Allied leaders also rejected claims from the Libyan media of some 50 civilians killed and many more wounded in the Allied strikes, while the rebels accused Qaddafi’s forces of using the civilian population as “human shields.” In Misurata, one resident said pro-Qaddafi forces were “taking people hostage.” Others told CNN that Qaddafi’s forces had wreaked “absolute destruction and carnage” on the city. “Misrata is being flattened and razed to the ground as we speak,” said one man. “They are shooting people in the main street.”

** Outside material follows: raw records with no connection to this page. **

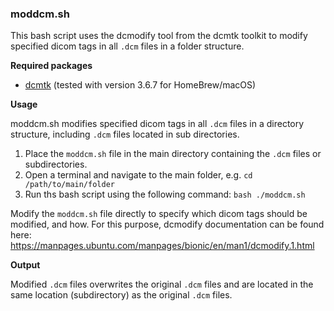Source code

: ### moddcm.sh
This bash script uses the dcmodify tool from the dcmtk toolkit to modify specified dicom tags in all `.dcm` files in a folder structure.

**Required packages**
- [dcmtk](https://dicom.offis.de/en/dcmtk/dcmtk-tools/) (tested with version 3.6.7 for HomeBrew/macOS)

**Usage**

moddcm.sh modifies specified dicom tags in all `.dcm` files in a directory structure, including `.dcm` files located in sub directories.
1. Place the `moddcm.sh` file in the main directory containing the `.dcm` files or subdirectories.
2. Open a terminal and navigate to the main folder, e.g. `cd /path/to/main/folder`
3. Run ths bash script using the following command: `bash ./moddcm.sh`

Modify the `moddcm.sh` file directly to specify which dicom tags should be modified, and how.
For this purpose, dcmodify documentation can be found here: https://manpages.ubuntu.com/manpages/bionic/en/man1/dcmodify.1.html

**Output**

Modified `.dcm` files overwrites the original `.dcm` files and are located in the same location (subdirectory) as the original `.dcm` files.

The US has deployed B-2 stealth bombers, F-16 and F-15 fighter jets and Harrier attack jets to strike Libyan ground forces, air defenses and airfields. Navy electronic warplanes, EA-18G Growlers, jammed Libyan radar and communications. US, French and British planes all conducted air raids around Benghazi and Misurata. Near Misurata, B-2 bombers destroyed aircraft shelters at an airfield, the Pentagon said.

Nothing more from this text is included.